3 Data storage and preservation

3.1 How will your data be stored and backed-up during the research?

Questions you might want to consider:
- What are your storage capacity and where will the data be stored?
- What are the back-up procedures?

Example of answer for people using the NAS:

Our data is stored on the academic NAS managed by the University of Geneva's IT department - the Information and Communication Technologies and Systems Division (DiSTIC). This academic NAS follows common protocols and best practices to ensure maximum security, integrity and availability. It extends over two distinct physical locations (UniDufour and Campus Biotech) and automatically performs a snapshot of files every 4 hours, with a retention of copies of 6 weeks.

3.2 What is your data preservation plan?

Questions you might want to consider:
- What procedures would be used to select data to be preserved?
- What file formats will be used for preservation?

Example of answer:

We will preserve the data for 10 years on university’s servers and also deposit it in an appropriate data archive at the end of the project (see section 4.1 below).
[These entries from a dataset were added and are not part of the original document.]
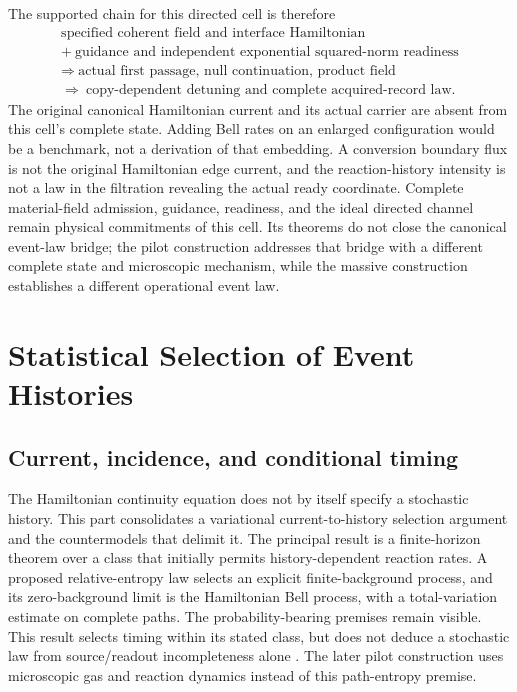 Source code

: \documentclass[11pt,oneside,openany]{book}
\theoremstyle{definition}
\theoremstyle{remark}\newtheorem{remark}[theorem]{Remark}
\begin{document}
The supported chain for this directed cell is therefore
\[
 \begin{gathered}
 \text{specified coherent field and interface Hamiltonian}\\
 +\ \text{guidance and independent exponential squared-norm readiness}\\
 \Longrightarrow\ \text{actual first passage, null continuation, product field}\\
 \Longrightarrow\ \text{copy-dependent detuning and complete acquired-record law}.
 \end{gathered}
\]
The original canonical Hamiltonian current and its actual carrier are absent from this cell's complete state. Adding Bell rates on an enlarged configuration would be a benchmark, not a derivation of that embedding. A conversion boundary flux is not the original Hamiltonian edge current, and the reaction-history intensity is not a law in the filtration revealing the actual ready coordinate. Complete material-field admission, guidance, readiness, and the ideal directed channel remain physical commitments of this cell. Its theorems do not close the canonical event-law bridge; the pilot construction addresses that bridge with a different complete state and microscopic mechanism, while the massive construction establishes a different operational event law.


\part{Statistical Selection of Event Histories}\label{part:statistics}

\chapter{Current, incidence, and conditional timing}
\label{stat:current-chapter}

The Hamiltonian continuity equation does not by itself specify a stochastic
history. This part consolidates a variational current-to-history selection
argument and the countermodels that delimit it. The principal result is a
finite-horizon theorem over a class that initially permits history-dependent
reaction rates. A proposed relative-entropy law selects an explicit
finite-background process, and its zero-background limit is the Hamiltonian
Bell process, with a total-variation estimate on complete paths. The
probability-bearing premises remain visible. This result selects timing
within its stated class, but does not deduce a stochastic law from
source/readout incompleteness alone \cite{M30,C03,BellQFT}. The later pilot
construction uses microscopic gas and reaction dynamics instead of this
path-entropy premise.
\end{document}
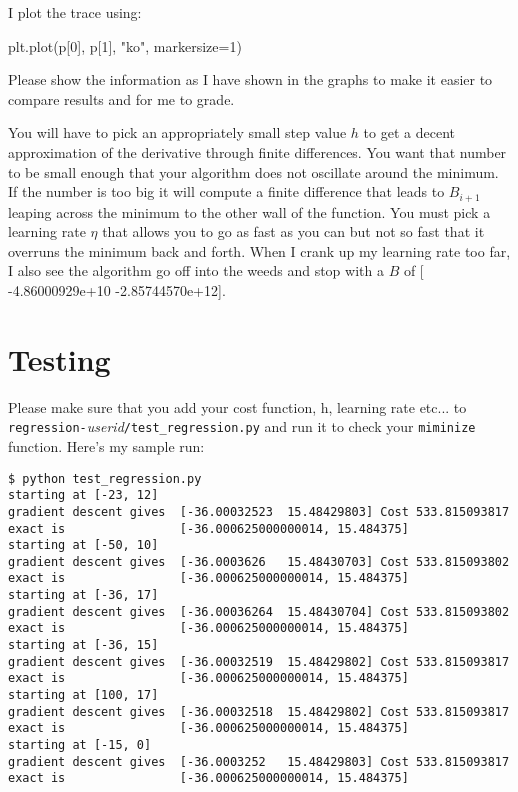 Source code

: \documentclass[titlepage]{tufte-book}
\begin{document}
\begin{fullwidth}
\noindent I plot the trace using:

\begin{pyverbatim}
plt.plot(p[0], p[1], "ko", markersize=1)
\end{pyverbatim}

Please show the information as I have shown in the graphs to make it easier to compare results and for me to grade. 

You will have to pick an appropriately small step value $h$ to get a decent approximation of the derivative through finite differences. You want that number to be small enough that your algorithm does not oscillate around the minimum. If the number is too big it will compute a finite difference that leads to $B_{i+1}$ leaping across the minimum to the other wall of the function. You must pick a learning rate $\eta$ that allows you to go as fast as you can but not so fast that it overruns the minimum back and forth. When I crank up my learning rate too far, I also see the algorithm go off into the weeds and stop with a  $B$ of [ -4.86000929e+10  -2.85744570e+12].

\section{Testing}

Please make sure that you add your cost function, h, learning rate etc... to {\tt regression-}{\em userid}{\tt /test\_regression.py} and run it to check your {\tt miminize} function.  Here's my sample run:

\begin{lstlisting}[style=BashInputStyle]
$ python test_regression.py
starting at [-23, 12]
gradient descent gives  [-36.00032523  15.48429803] Cost 533.815093817
exact is                [-36.000625000000014, 15.484375]
starting at [-50, 10]
gradient descent gives  [-36.0003626   15.48430703] Cost 533.815093802
exact is                [-36.000625000000014, 15.484375]
starting at [-36, 17]
gradient descent gives  [-36.00036264  15.48430704] Cost 533.815093802
exact is                [-36.000625000000014, 15.484375]
starting at [-36, 15]
gradient descent gives  [-36.00032519  15.48429802] Cost 533.815093817
exact is                [-36.000625000000014, 15.484375]
starting at [100, 17]
gradient descent gives  [-36.00032518  15.48429802] Cost 533.815093817
exact is                [-36.000625000000014, 15.484375]
starting at [-15, 0]
gradient descent gives  [-36.0003252   15.48429803] Cost 533.815093817
exact is                [-36.000625000000014, 15.484375]
\end{lstlisting}


\end{fullwidth}
\end{document}
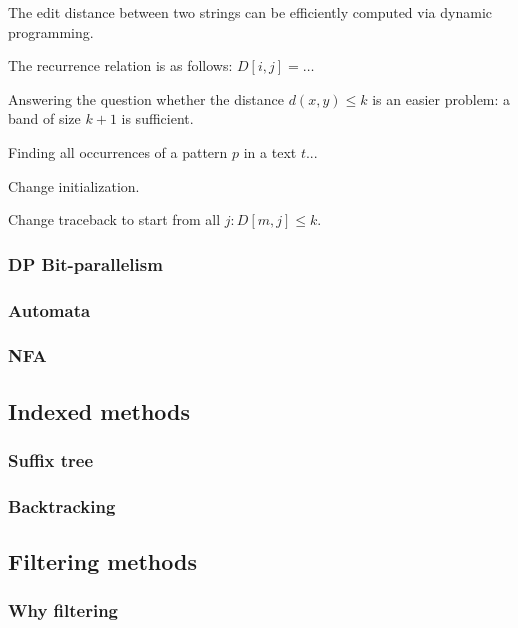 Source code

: The edit distance between two strings can be efficiently computed via dynamic programming.

The recurrence relation is as follows: $D[i,j] = \dots$

Answering the question whether the distance $d(x,y) \leq k$ is an easier problem: a band of size $k+1$ is sufficient.

Finding all occurrences of a pattern $p$ in a text $t$...

Change initialization.

Change traceback to start from all $j : D[m,j] \leq k$.


\subsubsection{DP Bit-parallelism}


\subsubsection{Automata}

\subsubsection{NFA}



\subsection{Indexed methods}

\subsubsection{Suffix tree}

\subsubsection{Backtracking}


\subsection{Filtering methods}

\subsubsection{Why filtering}

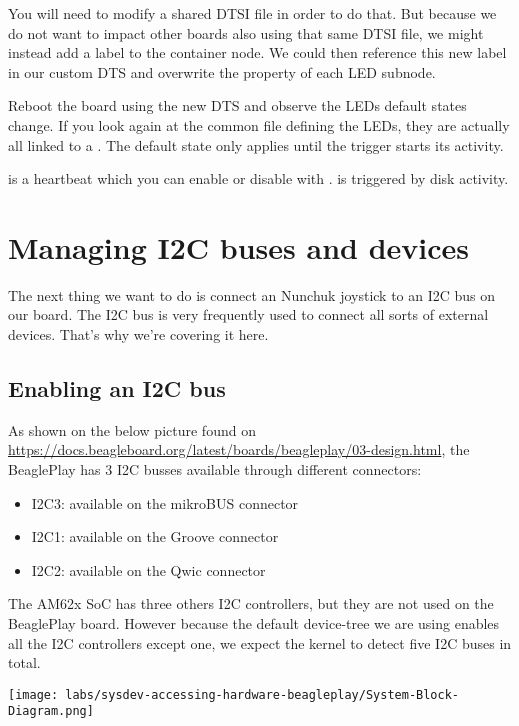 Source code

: You will need to modify a shared DTSI file in order to do that. But
because we do not want to impact other boards also using that same DTSI
file, we might instead add a label to the  container node. We
could then reference this new label in our custom DTS and overwrite the
 property of each LED subnode.

Reboot the board using the new DTS and observe the LEDs default states change.
If you look again at the common file defining the LEDs, they are actually all
linked to a . The default state only applies until
the trigger starts its activity.

 is a heartbeat which you can enable or disable with
.  is triggered by disk
activity.

\section{Managing I2C buses and devices}

The next thing we want to do is connect an Nunchuk joystick
to an I2C bus on our board. The I2C bus is very frequently used
to connect all sorts of external devices. That's why we're covering
it here.

\subsection{Enabling an I2C bus}

As shown on the below picture found on
\url{https://docs.beagleboard.org/latest/boards/beagleplay/03-design.html}, the
BeaglePlay has 3 I2C busses available through different connectors:

\begin{itemize}
\item I2C3: available on the mikroBUS connector
\item I2C1: available on the Groove connector
\item I2C2: available on the Qwic connector
\end{itemize}

The AM62x SoC has three others I2C controllers, but they are not used on the
BeaglePlay board. However because the default device-tree we are using enables
all the I2C controllers except one, we expect the kernel to detect five I2C
buses in total.

\texttt{[image: labs/sysdev-accessing-hardware-beagleplay/System-Block-Diagram.png]}

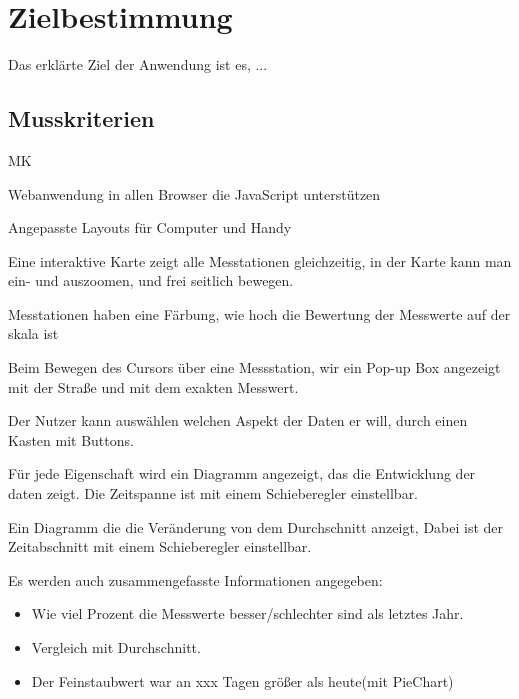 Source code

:\section{Zielbestimmung}
Das erklärte Ziel der Anwendung ist es, ...

\subsection{Musskriterien}
\setcounter{counter}{10}

\begin{Kriterien}{MK}

	\item Webanwendung in allen Browser die JavaScript unterstützen

	\item Angepasste Layouts für Computer und Handy
	
	\item Eine interaktive Karte zeigt alle Messtationen gleichzeitig, in der Karte kann man ein- und auszoomen, und frei seitlich bewegen.

	\item Messtationen haben eine Färbung, wie hoch die Bewertung der Messwerte auf der skala ist
	
	\item Beim Bewegen des Cursors über eine Messstation, wir ein Pop-up Box angezeigt mit der Straße und mit dem exakten Messwert.
	
	\item Der Nutzer kann auswählen welchen Aspekt der Daten er will, durch einen Kasten mit Buttons. 
	
	\item Für jede Eigenschaft wird ein Diagramm angezeigt, das die Entwicklung der daten zeigt. Die Zeitspanne ist mit einem Schieberegler einstellbar.
	
	\item Ein Diagramm die die Veränderung von dem Durchschnitt anzeigt, Dabei ist der Zeitabschnitt mit einem Schieberegler einstellbar.
	
	\item Es werden auch zusammengefasste Informationen angegeben: 
\end{Kriterien}
		
\begin{itemize}
	\item Wie viel Prozent die Messwerte besser/schlechter sind als letztes Jahr.
    \item Vergleich mit Durchschnitt.
    \item Der Feinstaubwert war an xxx Tagen größer als heute(mit PieChart)
\end{itemize}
Where possible, we will store files in open archival formats e.g. Word files converted to PDF-A or simple text files encoded in UTF-8 and Excel files converted to CSV. In case this is not possible, we will include information on the software used and its version number.

 

4 Data sharing and reuse

4.1 How and where will the data be shared?

Questions you might want to consider:
- On which repository do you plan to share your data?
- How will potential users find out about your data?

Examples of answer:

Ex. 1:

The project data will be stored in the Swiss national repository developed by the University of Geneva within the Data Life Cycle Management (DLCM) project, which will be operational in the course of 2019. This will ensure data archiving and sharing is fully compliant with FAIR principles.

Ex. 2:

Datasets from this work which underpin a publication will be deposited in Enlighten: Research Data, the University of Glasgow’s institutional data repository, and made public at the time of publication. Data in the repository will be stored in accordance with funder and University data policies. Files deposited in Enlighten: Research Data will be given a Digital Object Identifier (DOI) and the associated metadata will be listed in the University of Glasgow Research Data Registry and the DataCite metadata store. The retention schedule for data in Enlighten: Research Data will be 10 years from date of deposition in the first instance, with extensions applied to datasets which are subsequently accessed. This complies with both University of Glasgow guidance and funder policies.

Enlighten: Research Data is backed by commercial digital storage wich is audited on a twice yearly basis for compliance with the ISO27001 Information Security Management standard.

The DOI issued to datasets in the repository can be included as part of a data citation in publications, allowing the datasets underpinning a publication to be identified and accessed.

Metadata about datasets held in the University Registry will be publicly searchable and discoverable and will indicate how and on what terms the dataset can be accessed.

4.2 Are there any necessary limitations to protect sensitive data?

Questions you might want to consider:
- Under which conditions will the data be made available (timing of data release, reason for delay if applicable)?

Example 1 of answer:

Astronomical data will be diffused but under an embargo of one year for priority of exploitation reasons.

Les données astronomiques sont destinées à être diffusées mais bénéficient d’une durée d’embargo d’un an pour priorité d’exploitation.

Example 2 of answer:

Personal data will be anonymized before diffusion based on the recommendations from CNIL.

Les données à caractère personnel seront anonymisées avant partage et diffusion selon les recommandations de la CNIL.

Example 3 of answer:

Data will be made available under Creative Commons License CC-BY.

4.3 I will choose digital repositories that are conform to the FAIR Data Principles. [CHECK BOX]

You can find certified repositories in the catalog of repositories Re3data.org

4.4 I will choose digital repositories maintained by a non-profit organisation. [RADIO BUTTON yes/no]

--> If the answer is no: “Explain why you cannot share your data on a non-commercial digital repository.”